Many small restaurants are located away from the square, some very local – and you will not find any tourists in them. These are the cheapest types of restaurants. The further you walk from the main square the trend seems to be towards cheaper restaurants. Often you can get a dinner for 2-5 US dollars. One restaurant merely a few blocks from the Plaza del Armas caters primarily to locals – no tourists were eating there every time I walked by. They served two dishes, either soup or a rice and vegetable dish. Portions were large and each dinner was only 2 soles! There are quite a few restaurants like this in Cuzco, you just have to do some exploring.
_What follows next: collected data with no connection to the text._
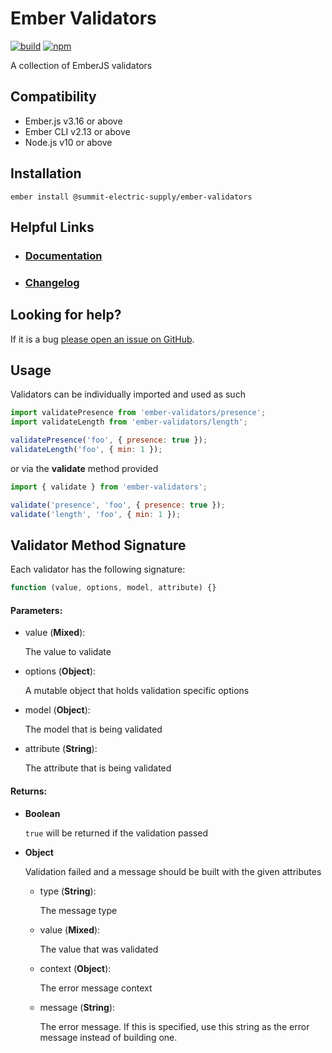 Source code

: # Ember Validators

[![build](https://img.shields.io/github/workflow/status/summit-electric-supply/ember-validators/CI)](https://github.com/summit-electric-supply/ember-validators/actions?query=workflow%3ACI)
[![npm](https://img.shields.io/npm/v/@summit-electric-supply/ember-validators)](https://www.npmjs.com/package/@summit-electric-supply/ember-validators)

A collection of EmberJS validators

## Compatibility

* Ember.js v3.16 or above
* Ember CLI v2.13 or above
* Node.js v10 or above

## Installation

```shell
ember install @summit-electric-supply/ember-validators
```

## Helpful Links

- ### [Documentation](https://summit-electric-supply.github.io/ember-validators)
- ### [Changelog](CHANGELOG.md)

## Looking for help?

If it is a bug [please open an issue on GitHub](http://github.com/summit-electric-supply/ember-validators/issues).

## Usage

Validators can be individually imported and used as such

```js
import validatePresence from 'ember-validators/presence';
import validateLength from 'ember-validators/length';

validatePresence('foo', { presence: true });
validateLength('foo', { min: 1 });
```

or via the **validate** method provided

```js
import { validate } from 'ember-validators';

validate('presence', 'foo', { presence: true });
validate('length', 'foo', { min: 1 });
```

## Validator Method Signature

Each validator has the following signature:

```js
function (value, options, model, attribute) {}
```

#### Parameters:

- value (**Mixed**):

  The value to validate

- options (**Object**):

  A mutable object that holds validation specific options

- model (**Object**):

  The model that is being validated

- attribute (**String**):

  The attribute that is being validated

#### Returns:

- **Boolean**

  `true` will be returned if the validation passed

- **Object**

  Validation failed and a message should be built with the given attributes

  - type (**String**):

    The message type

  - value (**Mixed**):

    The value that was validated

  - context (**Object**):

    The error message context

  - message (**String**):

    The error message. If this is specified, use this string as the error message instead of building one.
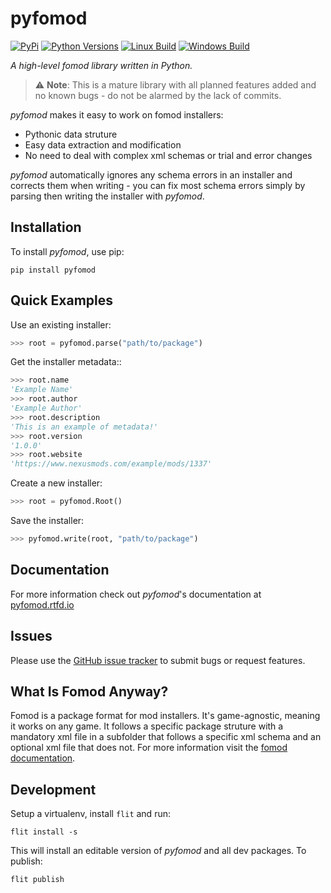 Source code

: # pyfomod

[![PyPi](https://img.shields.io/pypi/v/pyfomod.svg?style=flat-square&label=PyPI)](https://pypi.org/project/pyfomod/)
[![Python Versions](https://img.shields.io/pypi/pyversions/pyfomod.svg?style=flat-square&label=Python%20Versions)](https://pypi.org/project/pyfomod/)
[![Linux Build](https://img.shields.io/travis/GandaG/pyfomod/master.svg?style=flat-square&label=Linux%20Build)](https://travis-ci.org/GandaG/pyfomod)
[![Windows Build](https://img.shields.io/appveyor/ci/GandaG/pyfomod/master.svg?style=flat-square&label=Windows%20Build)](https://ci.appveyor.com/project/GandaG/pyfomod/branch/master)

*A high-level fomod library written in Python.*

> :warning: **Note**: This is a mature library with all planned features added and no known bugs - do not be alarmed by the lack of commits.

*pyfomod* makes it easy to work on fomod installers:

- Pythonic data struture
- Easy data extraction and modification
- No need to deal with complex xml schemas or trial and error changes

*pyfomod* automatically ignores any schema errors in an installer and corrects them
when writing - you can fix most schema errors simply by parsing then writing the
installer with *pyfomod*.

## Installation

To install *pyfomod*, use pip:

    pip install pyfomod

## Quick Examples

Use an existing installer:

``` python
>>> root = pyfomod.parse("path/to/package")
```

Get the installer metadata::

``` python
>>> root.name
'Example Name'
>>> root.author
'Example Author'
>>> root.description
'This is an example of metadata!'
>>> root.version
'1.0.0'
>>> root.website
'https://www.nexusmods.com/example/mods/1337'
```

Create a new installer:

``` python
>>> root = pyfomod.Root()
```

Save the installer:

``` python
>>> pyfomod.write(root, "path/to/package")
```

## Documentation

For more information check out *pyfomod*'s documentation at [pyfomod.rtfd.io](https://pyfomod.rtfd.io)

## Issues

Please use the [GitHub issue tracker](https://github.com/GandaG/pyfomod/issues) to submit bugs or request features.

## What Is Fomod Anyway?

Fomod is a package format for mod installers. It's game-agnostic, meaning it
works on any game. It follows a specific package struture with a mandatory
xml file in a subfolder that follows a specific xml schema and an optional
xml file that does not. For more information visit the
[fomod documentation](https://github.com/GandaG/fomod-docs).

## Development

Setup a virtualenv, install `flit` and run:

    flit install -s

This will install an editable version of *pyfomod* and all dev packages.
To publish:

    flit publish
Street vendors sell a variety of snacks and meals – most common is meat on a stick bbq’d in front of you. Usually a variety of dipping sauces are available. These are quite tasty – buying food from street vendors is a very cheap meal. Make sure you watch them cook the meat and verify that it is well cooked.
Breakfast at a cheap local restaurant will run about a dollar or two. This usually consists of an egg or two cooked to preference, toast, butter and jam (extra jam may cost additional) and a fresh squeezed drink, usually orange or papaya juice.
Trout ceviche (raw fished marinated in lemon juice) is a popular dish in Cuzco. Cuy, (roasted guinea pig) is another local favorite. The several cuy I consumed were mostly bone and not much meat – however its worth trying this dish at least once if nothing other than to say you’ve eaten roasted guinea pig.